Print the whole listing again exactly as it stands, leaving out any images.

## Data for the task
------------------------------------

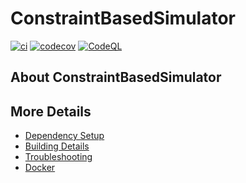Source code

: # ConstraintBasedSimulator

[![ci](https://github.com/EmmanuelMess/ConstraintBasedSimulator/actions/workflows/ci.yml/badge.svg)](https://github.com/EmmanuelMess/ConstraintBasedSimulator/actions/workflows/ci.yml)
[![codecov](https://codecov.io/gh/EmmanuelMess/ConstraintBasedSimulator/branch/main/graph/badge.svg)](https://codecov.io/gh/EmmanuelMess/ConstraintBasedSimulator)
[![CodeQL](https://github.com/EmmanuelMess/ConstraintBasedSimulator/actions/workflows/codeql-analysis.yml/badge.svg)](https://github.com/EmmanuelMess/ConstraintBasedSimulator/actions/workflows/codeql-analysis.yml)

## About ConstraintBasedSimulator



## More Details

 * [Dependency Setup](README_dependencies.md)
 * [Building Details](README_building.md)
 * [Troubleshooting](README_troubleshooting.md)
 * [Docker](README_docker.md)
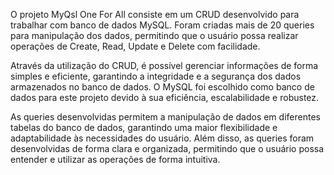 O projeto MyQsl One For All consiste em um CRUD desenvolvido para trabalhar com banco de dados MySQL. Foram criadas mais de 20 queries para manipulação dos dados, permitindo que o usuário possa realizar operações de Create, Read, Update e Delete com facilidade.

Através da utilização do CRUD, é possível gerenciar informações de forma simples e eficiente, garantindo a integridade e a segurança dos dados armazenados no banco de dados. O MySQL foi escolhido como banco de dados para este projeto devido à sua eficiência, escalabilidade e robustez.

As queries desenvolvidas permitem a manipulação de dados em diferentes tabelas do banco de dados, garantindo uma maior flexibilidade e adaptabilidade às necessidades do usuário. Além disso, as queries foram desenvolvidas de forma clara e organizada, permitindo que o usuário possa entender e utilizar as operações de forma intuitiva.
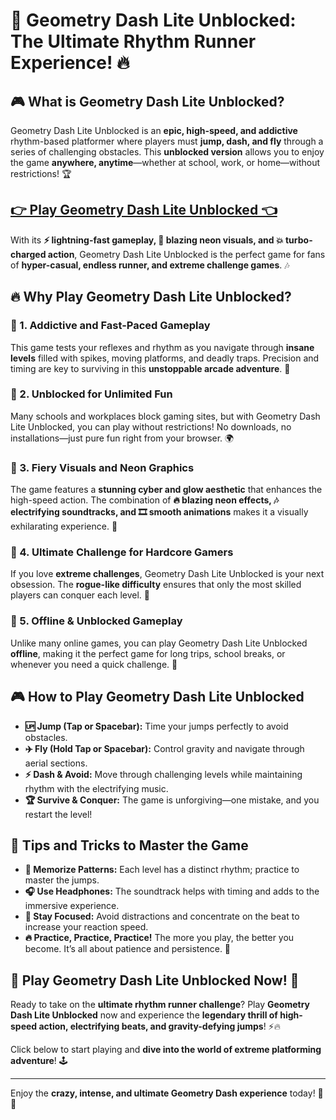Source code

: # 🚀 Geometry Dash Lite Unblocked: The Ultimate Rhythm Runner Experience! 🔥

## 🎮 What is Geometry Dash Lite Unblocked?
Geometry Dash Lite Unblocked is an **epic, high-speed, and addictive** rhythm-based platformer where players must **jump, dash, and fly** through a series of challenging obstacles. This **unblocked version** allows you to enjoy the game **anywhere, anytime**—whether at school, work, or home—without restrictions! 🏆

## <a href="https://izigames.net/">👉 Play Geometry Dash Lite Unblocked 👈</a>

With its **⚡ lightning-fast gameplay, 🌟 blazing neon visuals, and 💥 turbo-charged action**, Geometry Dash Lite Unblocked is the perfect game for fans of **hyper-casual, endless runner, and extreme challenge games**. 🎶

## 🔥 Why Play Geometry Dash Lite Unblocked?
### 🎯 1. **Addictive and Fast-Paced Gameplay**
This game tests your reflexes and rhythm as you navigate through **insane levels** filled with spikes, moving platforms, and deadly traps. Precision and timing are key to surviving in this **unstoppable arcade adventure**. 🎵

### 🚀 2. **Unblocked for Unlimited Fun**
Many schools and workplaces block gaming sites, but with Geometry Dash Lite Unblocked, you can play without restrictions! No downloads, no installations—just pure fun right from your browser. 🌍

### 🌟 3. **Fiery Visuals and Neon Graphics**
The game features a **stunning cyber and glow aesthetic** that enhances the high-speed action. The combination of **🔥 blazing neon effects, 🎶 electrifying soundtracks, and 🎞️ smooth animations** makes it a visually exhilarating experience. 🎇

### 💪 4. **Ultimate Challenge for Hardcore Gamers**
If you love **extreme challenges**, Geometry Dash Lite Unblocked is your next obsession. The **rogue-like difficulty** ensures that only the most skilled players can conquer each level. 💯

### 📴 5. **Offline & Unblocked Gameplay**
Unlike many online games, you can play Geometry Dash Lite Unblocked **offline**, making it the perfect game for long trips, school breaks, or whenever you need a quick challenge. 🏁

## 🎮 How to Play Geometry Dash Lite Unblocked
- **🆙 Jump (Tap or Spacebar):** Time your jumps perfectly to avoid obstacles.
- **✈️ Fly (Hold Tap or Spacebar):** Control gravity and navigate through aerial sections.
- **⚡ Dash & Avoid:** Move through challenging levels while maintaining rhythm with the electrifying music.
- **🏆 Survive & Conquer:** The game is unforgiving—one mistake, and you restart the level!

## 🏅 Tips and Tricks to Master the Game
- **🧠 Memorize Patterns:** Each level has a distinct rhythm; practice to master the jumps.
- **🎧 Use Headphones:** The soundtrack helps with timing and adds to the immersive experience.
- **👀 Stay Focused:** Avoid distractions and concentrate on the beat to increase your reaction speed.
- **🔥 Practice, Practice, Practice!** The more you play, the better you become. It’s all about patience and persistence. 💪

## 🎯 Play Geometry Dash Lite Unblocked Now! 🚀
Ready to take on the **ultimate rhythm runner challenge**? Play **Geometry Dash Lite Unblocked** now and experience the **legendary thrill of high-speed action, electrifying beats, and gravity-defying jumps**! ⚡🔥

Click below to start playing and **dive into the world of extreme platforming adventure**! 🕹️

---

Enjoy the **crazy, intense, and ultimate Geometry Dash experience** today! 🚀🔥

------------------------------------

## Response box
Source code

: # ConstraintBasedSimulator

[![ci](https://github.com/EmmanuelMess/ConstraintBasedSimulator/actions/workflows/ci.yml/badge.svg)](https://github.com/EmmanuelMess/ConstraintBasedSimulator/actions/workflows/ci.yml)
[![codecov](https://codecov.io/gh/EmmanuelMess/ConstraintBasedSimulator/branch/main/graph/badge.svg)](https://codecov.io/gh/EmmanuelMess/ConstraintBasedSimulator)
[![CodeQL](https://github.com/EmmanuelMess/ConstraintBasedSimulator/actions/workflows/codeql-analysis.yml/badge.svg)](https://github.com/EmmanuelMess/ConstraintBasedSimulator/actions/workflows/codeql-analysis.yml)

## About ConstraintBasedSimulator



## More Details

 * [Dependency Setup](README_dependencies.md)
 * [Building Details](README_building.md)
 * [Troubleshooting](README_troubleshooting.md)
 * [Docker](README_docker.md)
 O projeto MyQsl One For All consiste em um CRUD desenvolvido para trabalhar com banco de dados MySQL. Foram criadas mais de 20 queries para manipulação dos dados, permitindo que o usuário possa realizar operações de Create, Read, Update e Delete com facilidade.

Através da utilização do CRUD, é possível gerenciar informações de forma simples e eficiente, garantindo a integridade e a segurança dos dados armazenados no banco de dados. O MySQL foi escolhido como banco de dados para este projeto devido à sua eficiência, escalabilidade e robustez.

As queries desenvolvidas permitem a manipulação de dados em diferentes tabelas do banco de dados, garantindo uma maior flexibilidade e adaptabilidade às necessidades do usuário. Além disso, as queries foram desenvolvidas de forma clara e organizada, permitindo que o usuário possa entender e utilizar as operações de forma intuitiva.
Source code

: # 🚀 Geometry Dash Lite Unblocked: The Ultimate Rhythm Runner Experience! 🔥

## 🎮 What is Geometry Dash Lite Unblocked?
Geometry Dash Lite Unblocked is an **epic, high-speed, and addictive** rhythm-based platformer where players must **jump, dash, and fly** through a series of challenging obstacles. This **unblocked version** allows you to enjoy the game **anywhere, anytime**—whether at school, work, or home—without restrictions! 🏆

## <a href="https://izigames.net/">👉 Play Geometry Dash Lite Unblocked 👈</a>

With its **⚡ lightning-fast gameplay, 🌟 blazing neon visuals, and 💥 turbo-charged action**, Geometry Dash Lite Unblocked is the perfect game for fans of **hyper-casual, endless runner, and extreme challenge games**. 🎶

## 🔥 Why Play Geometry Dash Lite Unblocked?
### 🎯 1. **Addictive and Fast-Paced Gameplay**
This game tests your reflexes and rhythm as you navigate through **insane levels** filled with spikes, moving platforms, and deadly traps. Precision and timing are key to surviving in this **unstoppable arcade adventure**. 🎵

### 🚀 2. **Unblocked for Unlimited Fun**
Many schools and workplaces block gaming sites, but with Geometry Dash Lite Unblocked, you can play without restrictions! No downloads, no installations—just pure fun right from your browser. 🌍

### 🌟 3. **Fiery Visuals and Neon Graphics**
The game features a **stunning cyber and glow aesthetic** that enhances the high-speed action. The combination of **🔥 blazing neon effects, 🎶 electrifying soundtracks, and 🎞️ smooth animations** makes it a visually exhilarating experience. 🎇

### 💪 4. **Ultimate Challenge for Hardcore Gamers**
If you love **extreme challenges**, Geometry Dash Lite Unblocked is your next obsession. The **rogue-like difficulty** ensures that only the most skilled players can conquer each level. 💯

### 📴 5. **Offline & Unblocked Gameplay**
Unlike many online games, you can play Geometry Dash Lite Unblocked **offline**, making it the perfect game for long trips, school breaks, or whenever you need a quick challenge. 🏁

## 🎮 How to Play Geometry Dash Lite Unblocked
- **🆙 Jump (Tap or Spacebar):** Time your jumps perfectly to avoid obstacles.
- **✈️ Fly (Hold Tap or Spacebar):** Control gravity and navigate through aerial sections.
- **⚡ Dash & Avoid:** Move through challenging levels while maintaining rhythm with the electrifying music.
- **🏆 Survive & Conquer:** The game is unforgiving—one mistake, and you restart the level!

## 🏅 Tips and Tricks to Master the Game
- **🧠 Memorize Patterns:** Each level has a distinct rhythm; practice to master the jumps.
- **🎧 Use Headphones:** The soundtrack helps with timing and adds to the immersive experience.
- **👀 Stay Focused:** Avoid distractions and concentrate on the beat to increase your reaction speed.
- **🔥 Practice, Practice, Practice!** The more you play, the better you become. It’s all about patience and persistence. 💪

## 🎯 Play Geometry Dash Lite Unblocked Now! 🚀
Ready to take on the **ultimate rhythm runner challenge**? Play **Geometry Dash Lite Unblocked** now and experience the **legendary thrill of high-speed action, electrifying beats, and gravity-defying jumps**! ⚡🔥

Click below to start playing and **dive into the world of extreme platforming adventure**! 🕹️

---

Enjoy the **crazy, intense, and ultimate Geometry Dash experience** today! 🚀🔥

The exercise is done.